**Exercise directions**
Give back the records below exactly, every one, with no pictures.
══════════
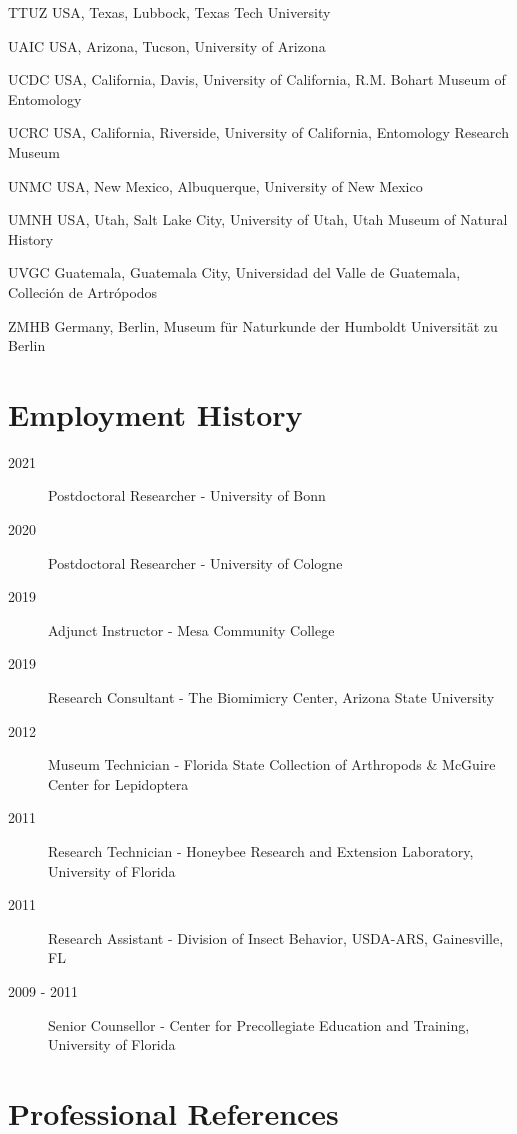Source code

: \documentclass[12pt,a4paper]{article}
\begin{document}
\begin{collections}
			\item [TTUZ] USA, Texas, Lubbock, Texas Tech University
			\item [UAIC] USA, Arizona, Tucson, University of Arizona
			\item [UCDC] USA, California, Davis, University of California, R.M. Bohart Museum of Entomology
			\item [UCRC] USA, California, Riverside, University of California, Entomology Research Museum
			\item [UNMC] USA, New Mexico, Albuquerque, University of New Mexico
			\item [UMNH] USA, Utah, Salt Lake City, University of Utah, Utah Museum of Natural History
			\item [UVGC] Guatemala, Guatemala City, Universidad del Valle de Guatemala, Colleci\'{o}n de Artr\'{o}podos
			\item [ZMHB] Germany, Berlin, Museum f\"{u}r Naturkunde der Humboldt Universit\"{a}t zu Berlin
		\end{collections}

\section*{Employment History}
	\begin{description}
		\item [2021] Postdoctoral Researcher - University of Bonn
		\item [2020] Postdoctoral Researcher - University of Cologne
		\item [2019] Adjunct Instructor - Mesa Community College
		\item [2019] Research Consultant - The Biomimicry Center, Arizona State University
		\item [2012] Museum Technician - Florida State Collection of Arthropods \& McGuire Center for Lepidoptera
		\item [2011] Research Technician - Honeybee Research and Extension Laboratory, University of Florida
		\item [2011] Research Assistant - Division of Insect Behavior, USDA-ARS, Gainesville, FL
		\item [2009 - 2011] Senior Counsellor - Center for Precollegiate Education and Training, University of Florida
	\end{description}

\section*{Professional References}
\end{document}
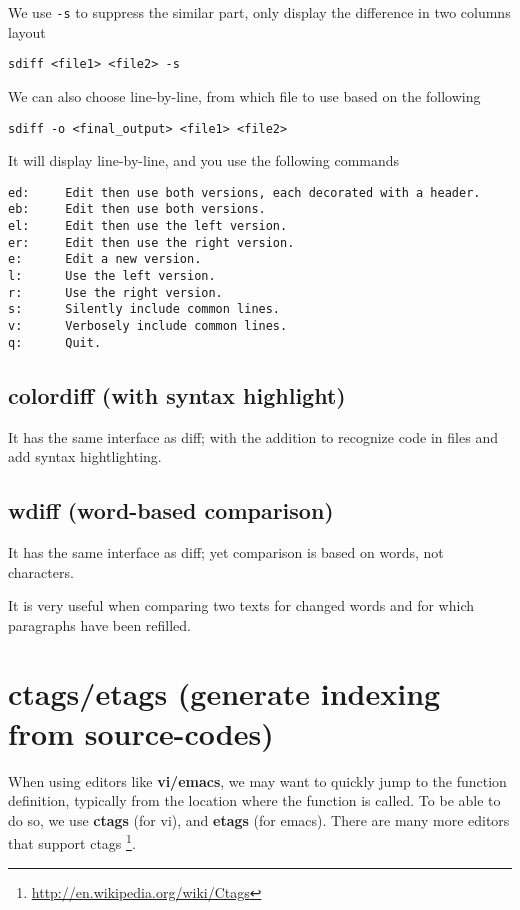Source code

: We use \verb!-s! to suppress the similar part, only display the difference in
two columns layout
\begin{verbatim}
sdiff <file1> <file2> -s
\end{verbatim}


We can also choose line-by-line, from which file to use based on the following
\begin{verbatim}
sdiff -o <final_output> <file1> <file2>
\end{verbatim}
It will display line-by-line, and you use the following commands
\begin{verbatim}
ed:     Edit then use both versions, each decorated with a header.
eb:     Edit then use both versions.
el:     Edit then use the left version.
er:     Edit then use the right version.
e:      Edit a new version.
l:      Use the left version.
r:      Use the right version.
s:      Silently include common lines.
v:      Verbosely include common lines.
q:      Quit.
\end{verbatim}





\subsection{colordiff (with syntax highlight)}
\label{sec:colordiff}

It has the same interface as diff; with the addition to recognize code in files
and add syntax hightlighting.

\subsection{wdiff (word-based comparison)}
\label{sec:wdiff}

It has the same interface as diff; yet comparison is based on words, not
characters.

It is very useful when comparing two texts for changed words and for which
paragraphs have been refilled.


\section{ctags/etags (generate indexing from source-codes)}
\label{sec:ctags}
\label{sec:etags}

When using editors like {\bf vi/emacs}, we may want to quickly jump to the
function definition, typically from the location where the function is called.
To be able to do so, we use {\bf ctags} (for vi), and {\bf etags} (for emacs).
There are many more editors that support ctags
\footnote{\url{http://en.wikipedia.org/wiki/Ctags}}.

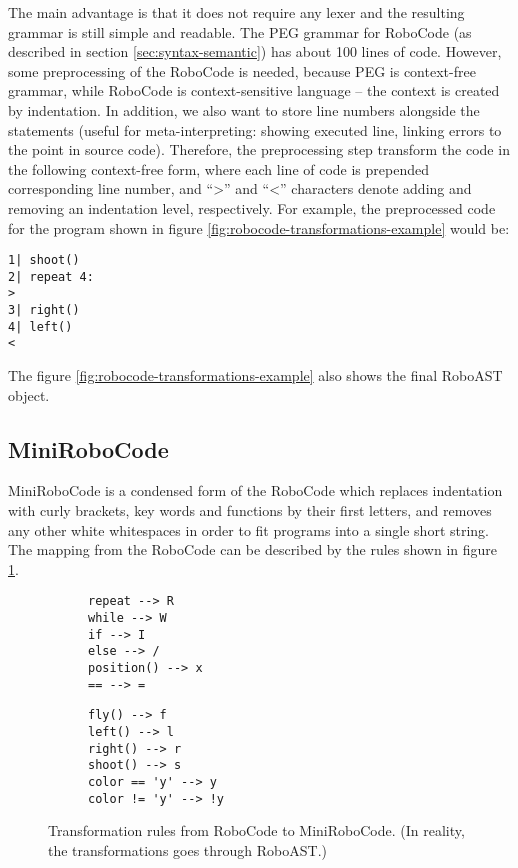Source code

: The main advantage is that it does not require any lexer and the resulting grammar
is still simple and readable.
The PEG grammar for RoboCode (as described in section \ref{sec:syntax-semantic})
has about 100 lines of code.
However, some preprocessing of the RoboCode is needed, because
PEG is context-free grammar,
while RoboCode is context-sensitive language
-- the context is created by indentation.
In addition, we also want to store line numbers alongside the statements
(useful for meta-interpreting:
showing executed line,
linking errors to the point in source code).
Therefore, the preprocessing step transform the code in the following context-free form,
where each line of code is prepended corresponding line number,
and ``>'' and ``<'' characters denote adding and removing an indentation level, respectively.
For example, the preprocessed code for the program shown in figure
\ref{fig:robocode-transformations-example} would be:

\begin{lstlisting}
1| shoot()
2| repeat 4:
>
3| right()
4| left()
<
\end{lstlisting}

The figure \ref{fig:robocode-transformations-example} also shows the final RoboAST object.

\subsection{MiniRoboCode}

MiniRoboCode is a condensed form of the RoboCode
which replaces indentation with curly brackets,
key words and functions by their first letters,
and removes any other white whitespaces
in order to fit programs into a single short string.
The mapping from the RoboCode can be described by the rules
shown in figure \ref{fig:minirobocode-transformation-rules}.

\begin{figure}[h]
\begin{subfigure}{.49\textwidth}
{\lstset{numbers=none}
\begin{lstlisting}
repeat --> R
while --> W
if --> I
else --> /
position() --> x
== --> =
\end{lstlisting}}
\end{subfigure}
\begin{subfigure}{.49\textwidth}
{\lstset{numbers=none}
\begin{lstlisting}
fly() --> f
left() --> l
right() --> r
shoot() --> s
color == 'y' --> y
color != 'y' --> !y
\end{lstlisting}}
\end{subfigure}
\caption{Transformation rules from RoboCode to MiniRoboCode. (In reality, the transformations goes through RoboAST.)}
\label{fig:minirobocode-transformation-rules}
\end{figure}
══════════
**Reply**
Source code

: \documentclass[12pt,a4paper]{article}
\begin{document}
\begin{collections}
			\item [TTUZ] USA, Texas, Lubbock, Texas Tech University
			\item [UAIC] USA, Arizona, Tucson, University of Arizona
			\item [UCDC] USA, California, Davis, University of California, R.M. Bohart Museum of Entomology
			\item [UCRC] USA, California, Riverside, University of California, Entomology Research Museum
			\item [UNMC] USA, New Mexico, Albuquerque, University of New Mexico
			\item [UMNH] USA, Utah, Salt Lake City, University of Utah, Utah Museum of Natural History
			\item [UVGC] Guatemala, Guatemala City, Universidad del Valle de Guatemala, Colleci\'{o}n de Artr\'{o}podos
			\item [ZMHB] Germany, Berlin, Museum f\"{u}r Naturkunde der Humboldt Universit\"{a}t zu Berlin
		\end{collections}

\section*{Employment History}
	\begin{description}
		\item [2021] Postdoctoral Researcher - University of Bonn
		\item [2020] Postdoctoral Researcher - University of Cologne
		\item [2019] Adjunct Instructor - Mesa Community College
		\item [2019] Research Consultant - The Biomimicry Center, Arizona State University
		\item [2012] Museum Technician - Florida State Collection of Arthropods \& McGuire Center for Lepidoptera
		\item [2011] Research Technician - Honeybee Research and Extension Laboratory, University of Florida
		\item [2011] Research Assistant - Division of Insect Behavior, USDA-ARS, Gainesville, FL
		\item [2009 - 2011] Senior Counsellor - Center for Precollegiate Education and Training, University of Florida
	\end{description}

\section*{Professional References}
\end{document}
Source code

: We use \verb!-s! to suppress the similar part, only display the difference in
two columns layout
\begin{verbatim}
sdiff <file1> <file2> -s
\end{verbatim}


We can also choose line-by-line, from which file to use based on the following
\begin{verbatim}
sdiff -o <final_output> <file1> <file2>
\end{verbatim}
It will display line-by-line, and you use the following commands
\begin{verbatim}
ed:     Edit then use both versions, each decorated with a header.
eb:     Edit then use both versions.
el:     Edit then use the left version.
er:     Edit then use the right version.
e:      Edit a new version.
l:      Use the left version.
r:      Use the right version.
s:      Silently include common lines.
v:      Verbosely include common lines.
q:      Quit.
\end{verbatim}





\subsection{colordiff (with syntax highlight)}
\label{sec:colordiff}

It has the same interface as diff; with the addition to recognize code in files
and add syntax hightlighting.

\subsection{wdiff (word-based comparison)}
\label{sec:wdiff}

It has the same interface as diff; yet comparison is based on words, not
characters.

It is very useful when comparing two texts for changed words and for which
paragraphs have been refilled.


\section{ctags/etags (generate indexing from source-codes)}
\label{sec:ctags}
\label{sec:etags}

When using editors like {\bf vi/emacs}, we may want to quickly jump to the
function definition, typically from the location where the function is called.
To be able to do so, we use {\bf ctags} (for vi), and {\bf etags} (for emacs).
There are many more editors that support ctags
\footnote{\url{http://en.wikipedia.org/wiki/Ctags}}.

Source code

: The main advantage is that it does not require any lexer and the resulting grammar
is still simple and readable.
The PEG grammar for RoboCode (as described in section \ref{sec:syntax-semantic})
has about 100 lines of code.
However, some preprocessing of the RoboCode is needed, because
PEG is context-free grammar,
while RoboCode is context-sensitive language
-- the context is created by indentation.
In addition, we also want to store line numbers alongside the statements
(useful for meta-interpreting:
showing executed line,
linking errors to the point in source code).
Therefore, the preprocessing step transform the code in the following context-free form,
where each line of code is prepended corresponding line number,
and ``>'' and ``<'' characters denote adding and removing an indentation level, respectively.
For example, the preprocessed code for the program shown in figure
\ref{fig:robocode-transformations-example} would be:

\begin{lstlisting}
1| shoot()
2| repeat 4:
>
3| right()
4| left()
<
\end{lstlisting}

The figure \ref{fig:robocode-transformations-example} also shows the final RoboAST object.

\subsection{MiniRoboCode}

MiniRoboCode is a condensed form of the RoboCode
which replaces indentation with curly brackets,
key words and functions by their first letters,
and removes any other white whitespaces
in order to fit programs into a single short string.
The mapping from the RoboCode can be described by the rules
shown in figure \ref{fig:minirobocode-transformation-rules}.

\begin{figure}[h]
\begin{subfigure}{.49\textwidth}
{\lstset{numbers=none}
\begin{lstlisting}
repeat --> R
while --> W
if --> I
else --> /
position() --> x
== --> =
\end{lstlisting}}
\end{subfigure}
\begin{subfigure}{.49\textwidth}
{\lstset{numbers=none}
\begin{lstlisting}
fly() --> f
left() --> l
right() --> r
shoot() --> s
color == 'y' --> y
color != 'y' --> !y
\end{lstlisting}}
\end{subfigure}
\caption{Transformation rules from RoboCode to MiniRoboCode. (In reality, the transformations goes through RoboAST.)}
\label{fig:minirobocode-transformation-rules}
\end{figure}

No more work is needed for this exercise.